Mia bisnonna, che abitava a Castello vicino a San Lorenzo, aveva un gatto bianco e nero che si chiamava Piccinin.

piccinin

Un nome che probabilmente non è mai stato un nome, ma un vezzeggiativo con cui la bisnonna Anna chiamava quel gattino che si era ritrovata in calle e che aveva deciso di adottare. Era piccolo e sporco, ma anche tenero: per questo l’aveva chiamato Piccinin che in veneziano significa “piccolino”.

A dispetto del nome, Piccinin diventò un gran gattone che ebbe una vita lunga, immagino feconda (a quei tempi nessuno si sarebbe mai sognato di sterilizzare un gatto) e soprattutto una vita da cacciatore.

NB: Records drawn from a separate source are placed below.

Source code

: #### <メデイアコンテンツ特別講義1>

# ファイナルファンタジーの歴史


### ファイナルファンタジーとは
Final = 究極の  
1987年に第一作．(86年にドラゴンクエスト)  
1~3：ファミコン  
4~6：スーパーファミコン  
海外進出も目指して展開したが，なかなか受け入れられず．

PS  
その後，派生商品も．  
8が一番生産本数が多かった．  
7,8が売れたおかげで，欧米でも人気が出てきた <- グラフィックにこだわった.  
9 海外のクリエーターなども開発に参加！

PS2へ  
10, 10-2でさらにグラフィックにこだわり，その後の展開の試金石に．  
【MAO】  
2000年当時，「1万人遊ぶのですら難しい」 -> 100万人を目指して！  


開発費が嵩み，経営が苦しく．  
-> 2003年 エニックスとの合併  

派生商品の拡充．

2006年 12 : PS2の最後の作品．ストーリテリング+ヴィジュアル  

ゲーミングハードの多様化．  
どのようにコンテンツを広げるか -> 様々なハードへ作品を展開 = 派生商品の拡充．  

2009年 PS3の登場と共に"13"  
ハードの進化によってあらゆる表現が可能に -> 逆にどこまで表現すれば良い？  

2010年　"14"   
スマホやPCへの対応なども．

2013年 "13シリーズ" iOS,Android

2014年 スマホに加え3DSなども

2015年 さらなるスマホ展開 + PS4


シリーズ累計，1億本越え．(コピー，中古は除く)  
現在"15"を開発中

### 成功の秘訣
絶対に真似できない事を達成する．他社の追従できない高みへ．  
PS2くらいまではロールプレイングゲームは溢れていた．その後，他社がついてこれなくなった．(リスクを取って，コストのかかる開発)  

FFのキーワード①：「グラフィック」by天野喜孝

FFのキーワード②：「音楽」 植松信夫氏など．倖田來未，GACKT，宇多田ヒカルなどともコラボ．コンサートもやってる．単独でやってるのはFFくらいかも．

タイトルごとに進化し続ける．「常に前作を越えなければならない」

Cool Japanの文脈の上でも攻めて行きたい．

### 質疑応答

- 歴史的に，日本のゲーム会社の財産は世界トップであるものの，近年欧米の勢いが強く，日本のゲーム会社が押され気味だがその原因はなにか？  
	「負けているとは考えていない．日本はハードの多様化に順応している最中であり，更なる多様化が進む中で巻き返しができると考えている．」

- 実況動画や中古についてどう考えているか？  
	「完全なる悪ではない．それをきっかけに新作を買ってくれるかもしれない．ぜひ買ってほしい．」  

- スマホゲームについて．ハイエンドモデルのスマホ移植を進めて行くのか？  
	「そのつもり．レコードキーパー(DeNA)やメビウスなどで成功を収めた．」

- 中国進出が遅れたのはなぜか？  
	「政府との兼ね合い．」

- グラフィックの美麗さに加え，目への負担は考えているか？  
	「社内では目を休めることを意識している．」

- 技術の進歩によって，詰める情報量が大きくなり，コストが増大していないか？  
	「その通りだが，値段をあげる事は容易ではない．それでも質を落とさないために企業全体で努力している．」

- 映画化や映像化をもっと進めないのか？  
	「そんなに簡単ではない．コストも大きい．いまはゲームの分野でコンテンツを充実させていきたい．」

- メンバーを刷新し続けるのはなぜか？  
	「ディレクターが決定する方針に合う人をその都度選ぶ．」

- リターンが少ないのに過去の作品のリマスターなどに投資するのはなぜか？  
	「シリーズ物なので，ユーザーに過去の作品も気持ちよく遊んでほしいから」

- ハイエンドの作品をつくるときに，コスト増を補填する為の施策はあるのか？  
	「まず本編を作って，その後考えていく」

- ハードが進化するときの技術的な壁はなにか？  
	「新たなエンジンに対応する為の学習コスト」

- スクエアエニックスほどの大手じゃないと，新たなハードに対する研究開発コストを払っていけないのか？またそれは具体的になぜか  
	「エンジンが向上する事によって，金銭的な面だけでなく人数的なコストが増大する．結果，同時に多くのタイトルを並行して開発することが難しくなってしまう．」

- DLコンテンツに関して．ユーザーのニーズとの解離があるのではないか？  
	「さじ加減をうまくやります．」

Piccinin era magico a catturare topi. E diventava un super eroe quando di fronte si trovava una pantegana (i topastri di canale).

Leggenda vuole che, ormai vecchio ed esausto, Piccinin venne ucciso da una pantegana più grande di lui. Ma non ne sono così sicura. Forse è una leggenda metropolitana messa in giro dalla bisnonna che aveva un acuto senso dell’ironia e del divertimento.

Piccinin visse negli anni sessanta e settanta ed era uno delle migliaia di gatti che abitavano Venezia. Ce n’erano tantissimi anche all’inizio degli anni Ottanta quando dall’isola del Lido mi trasferii in centro storico.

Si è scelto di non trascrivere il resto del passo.